Record extracts ▸

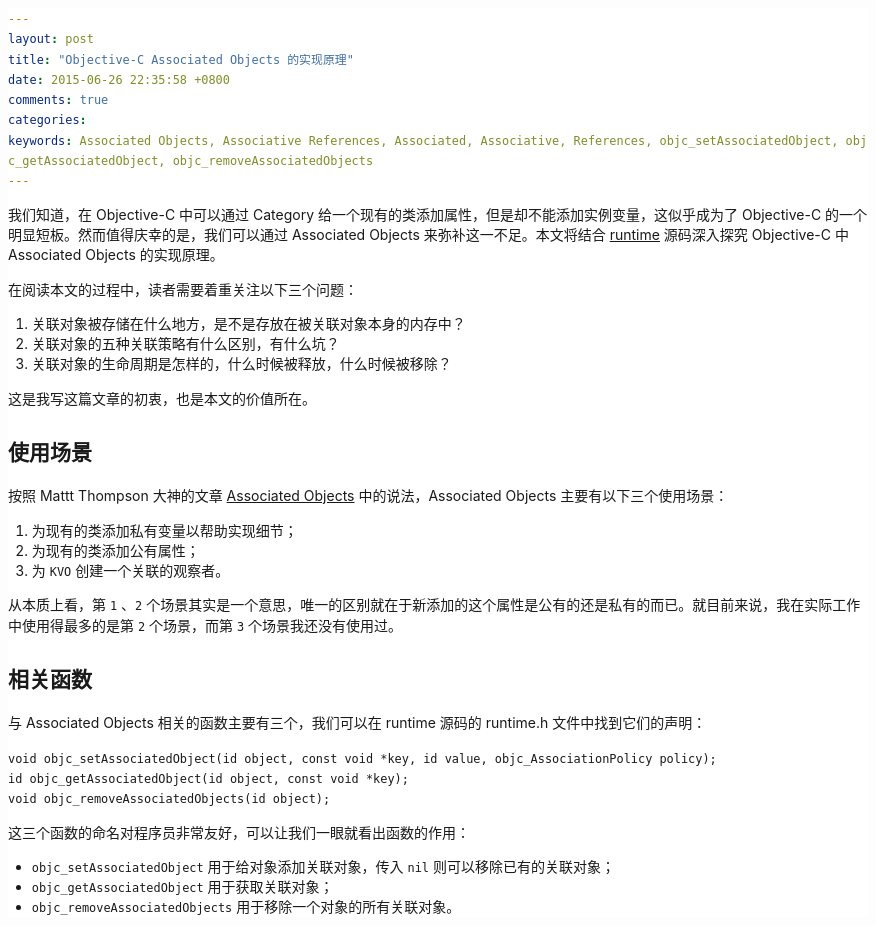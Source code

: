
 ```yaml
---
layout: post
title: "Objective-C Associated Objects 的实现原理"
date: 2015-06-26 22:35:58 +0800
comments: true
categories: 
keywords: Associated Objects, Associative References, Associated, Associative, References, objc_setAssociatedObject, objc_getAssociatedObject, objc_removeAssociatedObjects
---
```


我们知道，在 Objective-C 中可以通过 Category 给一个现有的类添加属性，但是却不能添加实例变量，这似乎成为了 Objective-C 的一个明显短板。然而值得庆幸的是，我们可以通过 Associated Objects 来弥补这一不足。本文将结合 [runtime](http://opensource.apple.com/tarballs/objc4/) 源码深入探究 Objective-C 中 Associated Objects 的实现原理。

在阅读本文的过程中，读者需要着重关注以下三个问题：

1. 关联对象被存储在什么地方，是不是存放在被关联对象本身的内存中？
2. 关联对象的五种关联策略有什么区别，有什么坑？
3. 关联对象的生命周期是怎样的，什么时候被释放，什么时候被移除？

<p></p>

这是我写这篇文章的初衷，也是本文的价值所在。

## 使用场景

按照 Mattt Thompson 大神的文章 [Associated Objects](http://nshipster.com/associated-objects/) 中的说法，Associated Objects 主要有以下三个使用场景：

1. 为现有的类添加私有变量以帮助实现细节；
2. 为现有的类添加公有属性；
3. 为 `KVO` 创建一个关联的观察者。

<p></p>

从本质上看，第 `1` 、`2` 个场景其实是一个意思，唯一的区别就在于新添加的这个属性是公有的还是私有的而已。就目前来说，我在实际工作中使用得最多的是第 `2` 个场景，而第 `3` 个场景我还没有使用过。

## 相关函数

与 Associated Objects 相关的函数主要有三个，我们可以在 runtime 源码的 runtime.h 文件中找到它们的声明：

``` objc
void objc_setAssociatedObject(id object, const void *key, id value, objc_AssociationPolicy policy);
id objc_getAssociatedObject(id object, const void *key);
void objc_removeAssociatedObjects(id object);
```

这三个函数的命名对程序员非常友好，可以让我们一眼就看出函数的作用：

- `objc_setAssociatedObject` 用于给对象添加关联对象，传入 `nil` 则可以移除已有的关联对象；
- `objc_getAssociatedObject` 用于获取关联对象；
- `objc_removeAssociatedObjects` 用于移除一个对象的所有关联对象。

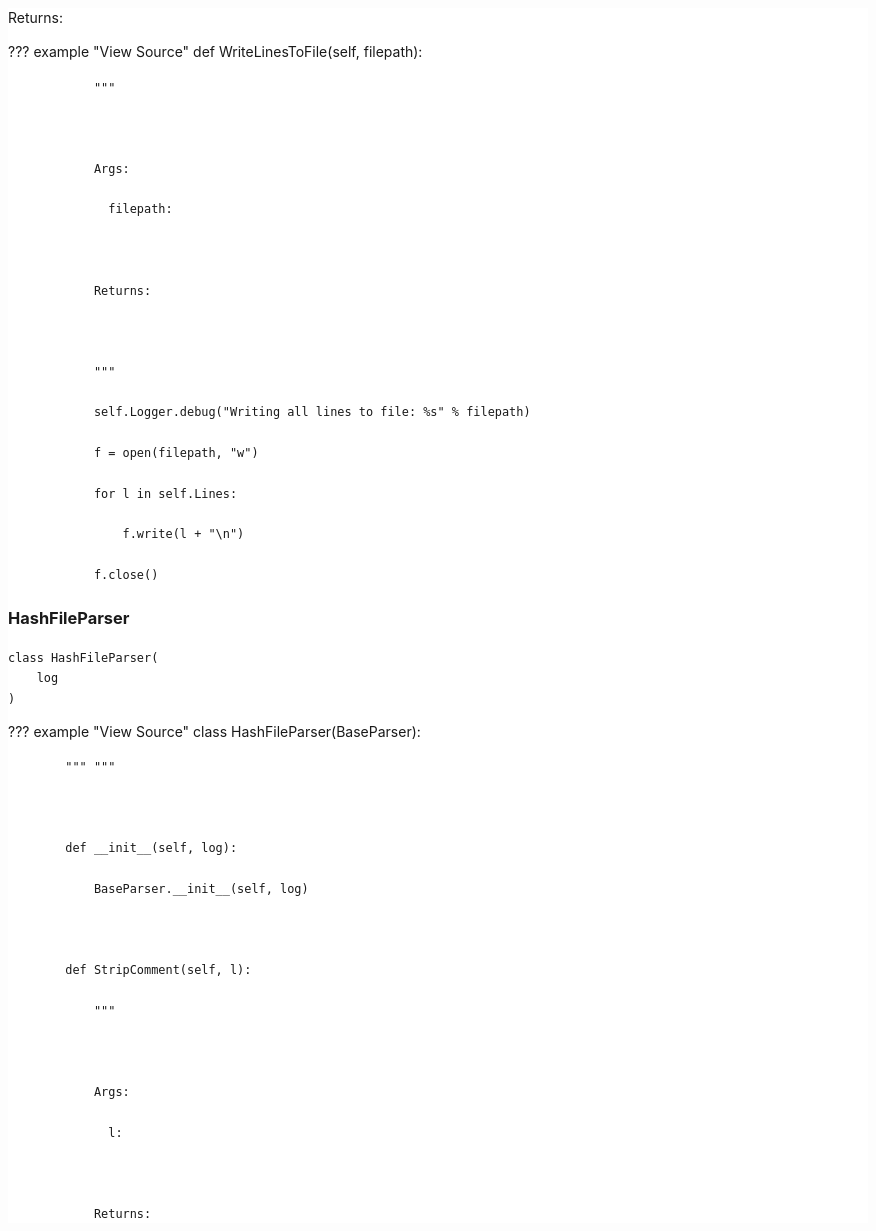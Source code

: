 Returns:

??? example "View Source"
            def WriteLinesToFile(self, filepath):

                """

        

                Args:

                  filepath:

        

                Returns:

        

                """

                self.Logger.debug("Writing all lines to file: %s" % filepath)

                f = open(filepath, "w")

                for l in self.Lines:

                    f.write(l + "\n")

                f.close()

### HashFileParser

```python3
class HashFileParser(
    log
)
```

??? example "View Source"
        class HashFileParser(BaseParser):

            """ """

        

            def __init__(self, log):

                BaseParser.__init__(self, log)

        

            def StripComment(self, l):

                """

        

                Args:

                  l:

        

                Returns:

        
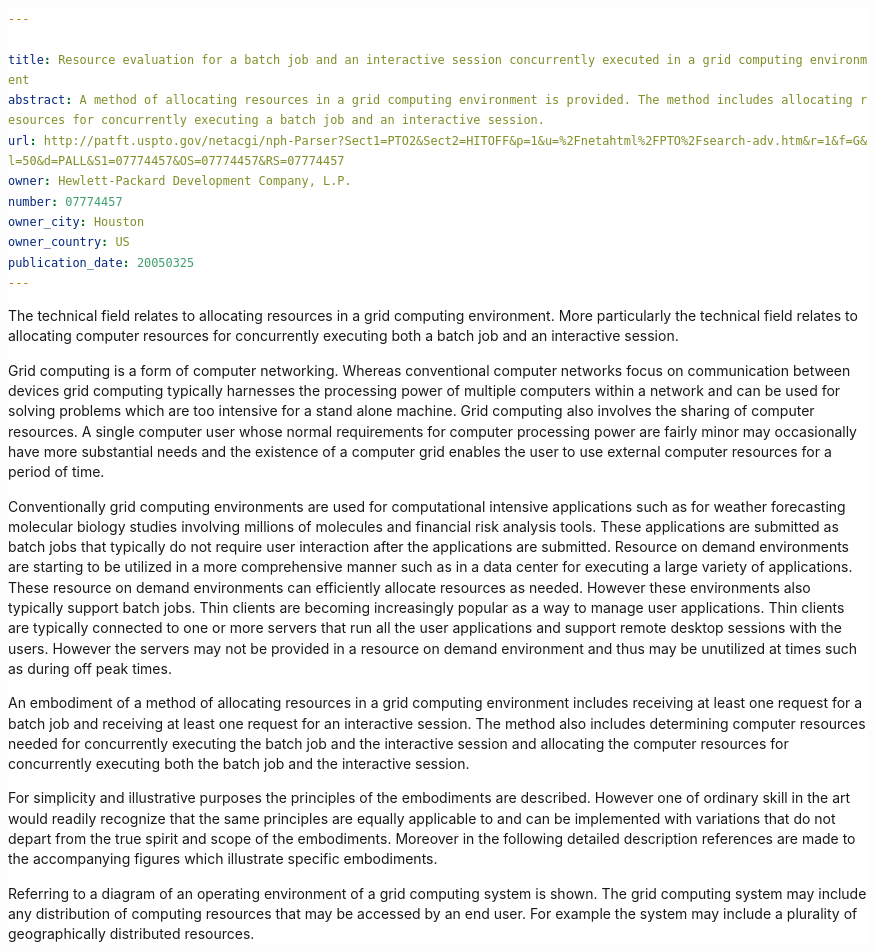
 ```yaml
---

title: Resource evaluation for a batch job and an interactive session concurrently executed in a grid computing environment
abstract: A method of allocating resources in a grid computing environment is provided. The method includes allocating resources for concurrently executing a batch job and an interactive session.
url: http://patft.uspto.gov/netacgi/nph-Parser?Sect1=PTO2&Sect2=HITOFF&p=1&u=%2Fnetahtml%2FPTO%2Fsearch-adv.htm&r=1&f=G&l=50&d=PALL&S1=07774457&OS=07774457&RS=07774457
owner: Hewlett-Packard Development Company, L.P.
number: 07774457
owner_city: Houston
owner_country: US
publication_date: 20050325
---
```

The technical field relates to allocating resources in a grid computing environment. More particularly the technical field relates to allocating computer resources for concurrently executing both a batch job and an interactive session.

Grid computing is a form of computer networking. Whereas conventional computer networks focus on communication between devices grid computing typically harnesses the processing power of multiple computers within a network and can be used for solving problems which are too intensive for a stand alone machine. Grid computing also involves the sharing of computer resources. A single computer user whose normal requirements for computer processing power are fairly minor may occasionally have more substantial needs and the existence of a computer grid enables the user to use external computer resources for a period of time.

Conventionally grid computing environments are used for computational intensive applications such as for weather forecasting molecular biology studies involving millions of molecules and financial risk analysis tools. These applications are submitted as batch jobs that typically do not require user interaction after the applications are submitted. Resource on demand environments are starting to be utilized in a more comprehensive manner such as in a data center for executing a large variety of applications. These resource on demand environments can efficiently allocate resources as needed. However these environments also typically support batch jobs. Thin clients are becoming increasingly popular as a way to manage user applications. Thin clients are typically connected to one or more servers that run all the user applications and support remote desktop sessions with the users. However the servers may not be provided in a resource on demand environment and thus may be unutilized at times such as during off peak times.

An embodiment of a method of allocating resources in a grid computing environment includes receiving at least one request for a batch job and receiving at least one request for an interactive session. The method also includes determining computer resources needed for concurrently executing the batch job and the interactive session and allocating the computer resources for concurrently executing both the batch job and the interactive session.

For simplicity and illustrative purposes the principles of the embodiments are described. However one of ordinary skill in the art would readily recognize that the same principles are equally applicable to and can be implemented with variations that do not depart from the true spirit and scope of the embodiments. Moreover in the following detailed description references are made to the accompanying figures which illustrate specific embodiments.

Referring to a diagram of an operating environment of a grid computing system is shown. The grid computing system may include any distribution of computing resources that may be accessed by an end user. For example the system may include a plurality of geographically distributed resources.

Activity ▸
Please produce an exact copy of all the material, leaving out the pictures.

Exercise answer ▸
Source code

:
 ```yaml
---
layout: post
title: "Objective-C Associated Objects 的实现原理"
date: 2015-06-26 22:35:58 +0800
comments: true
categories: 
keywords: Associated Objects, Associative References, Associated, Associative, References, objc_setAssociatedObject, objc_getAssociatedObject, objc_removeAssociatedObjects
---
```


我们知道，在 Objective-C 中可以通过 Category 给一个现有的类添加属性，但是却不能添加实例变量，这似乎成为了 Objective-C 的一个明显短板。然而值得庆幸的是，我们可以通过 Associated Objects 来弥补这一不足。本文将结合 [runtime](http://opensource.apple.com/tarballs/objc4/) 源码深入探究 Objective-C 中 Associated Objects 的实现原理。

在阅读本文的过程中，读者需要着重关注以下三个问题：

1. 关联对象被存储在什么地方，是不是存放在被关联对象本身的内存中？
2. 关联对象的五种关联策略有什么区别，有什么坑？
3. 关联对象的生命周期是怎样的，什么时候被释放，什么时候被移除？

<p></p>

这是我写这篇文章的初衷，也是本文的价值所在。

## 使用场景

按照 Mattt Thompson 大神的文章 [Associated Objects](http://nshipster.com/associated-objects/) 中的说法，Associated Objects 主要有以下三个使用场景：

1. 为现有的类添加私有变量以帮助实现细节；
2. 为现有的类添加公有属性；
3. 为 `KVO` 创建一个关联的观察者。

<p></p>

从本质上看，第 `1` 、`2` 个场景其实是一个意思，唯一的区别就在于新添加的这个属性是公有的还是私有的而已。就目前来说，我在实际工作中使用得最多的是第 `2` 个场景，而第 `3` 个场景我还没有使用过。

## 相关函数

与 Associated Objects 相关的函数主要有三个，我们可以在 runtime 源码的 runtime.h 文件中找到它们的声明：

``` objc
void objc_setAssociatedObject(id object, const void *key, id value, objc_AssociationPolicy policy);
id objc_getAssociatedObject(id object, const void *key);
void objc_removeAssociatedObjects(id object);
```

这三个函数的命名对程序员非常友好，可以让我们一眼就看出函数的作用：

- `objc_setAssociatedObject` 用于给对象添加关联对象，传入 `nil` 则可以移除已有的关联对象；
- `objc_getAssociatedObject` 用于获取关联对象；
- `objc_removeAssociatedObjects` 用于移除一个对象的所有关联对象。

Source code

: Returns:

??? example "View Source"
            def WriteLinesToFile(self, filepath):

                """

        

                Args:

                  filepath:

        

                Returns:

        

                """

                self.Logger.debug("Writing all lines to file: %s" % filepath)

                f = open(filepath, "w")

                for l in self.Lines:

                    f.write(l + "\n")

                f.close()

### HashFileParser

```python3
class HashFileParser(
    log
)
```

??? example "View Source"
        class HashFileParser(BaseParser):

            """ """

        

            def __init__(self, log):

                BaseParser.__init__(self, log)

        

            def StripComment(self, l):

                """

        

                Args:

                  l:

        

                Returns:

        
 ```yaml
---

title: Resource evaluation for a batch job and an interactive session concurrently executed in a grid computing environment
abstract: A method of allocating resources in a grid computing environment is provided. The method includes allocating resources for concurrently executing a batch job and an interactive session.
url: http://patft.uspto.gov/netacgi/nph-Parser?Sect1=PTO2&Sect2=HITOFF&p=1&u=%2Fnetahtml%2FPTO%2Fsearch-adv.htm&r=1&f=G&l=50&d=PALL&S1=07774457&OS=07774457&RS=07774457
owner: Hewlett-Packard Development Company, L.P.
number: 07774457
owner_city: Houston
owner_country: US
publication_date: 20050325
---
```

The technical field relates to allocating resources in a grid computing environment. More particularly the technical field relates to allocating computer resources for concurrently executing both a batch job and an interactive session.

Grid computing is a form of computer networking. Whereas conventional computer networks focus on communication between devices grid computing typically harnesses the processing power of multiple computers within a network and can be used for solving problems which are too intensive for a stand alone machine. Grid computing also involves the sharing of computer resources. A single computer user whose normal requirements for computer processing power are fairly minor may occasionally have more substantial needs and the existence of a computer grid enables the user to use external computer resources for a period of time.

Conventionally grid computing environments are used for computational intensive applications such as for weather forecasting molecular biology studies involving millions of molecules and financial risk analysis tools. These applications are submitted as batch jobs that typically do not require user interaction after the applications are submitted. Resource on demand environments are starting to be utilized in a more comprehensive manner such as in a data center for executing a large variety of applications. These resource on demand environments can efficiently allocate resources as needed. However these environments also typically support batch jobs. Thin clients are becoming increasingly popular as a way to manage user applications. Thin clients are typically connected to one or more servers that run all the user applications and support remote desktop sessions with the users. However the servers may not be provided in a resource on demand environment and thus may be unutilized at times such as during off peak times.

An embodiment of a method of allocating resources in a grid computing environment includes receiving at least one request for a batch job and receiving at least one request for an interactive session. The method also includes determining computer resources needed for concurrently executing the batch job and the interactive session and allocating the computer resources for concurrently executing both the batch job and the interactive session.

For simplicity and illustrative purposes the principles of the embodiments are described. However one of ordinary skill in the art would readily recognize that the same principles are equally applicable to and can be implemented with variations that do not depart from the true spirit and scope of the embodiments. Moreover in the following detailed description references are made to the accompanying figures which illustrate specific embodiments.

Referring to a diagram of an operating environment of a grid computing system is shown. The grid computing system may include any distribution of computing resources that may be accessed by an end user. For example the system may include a plurality of geographically distributed resources.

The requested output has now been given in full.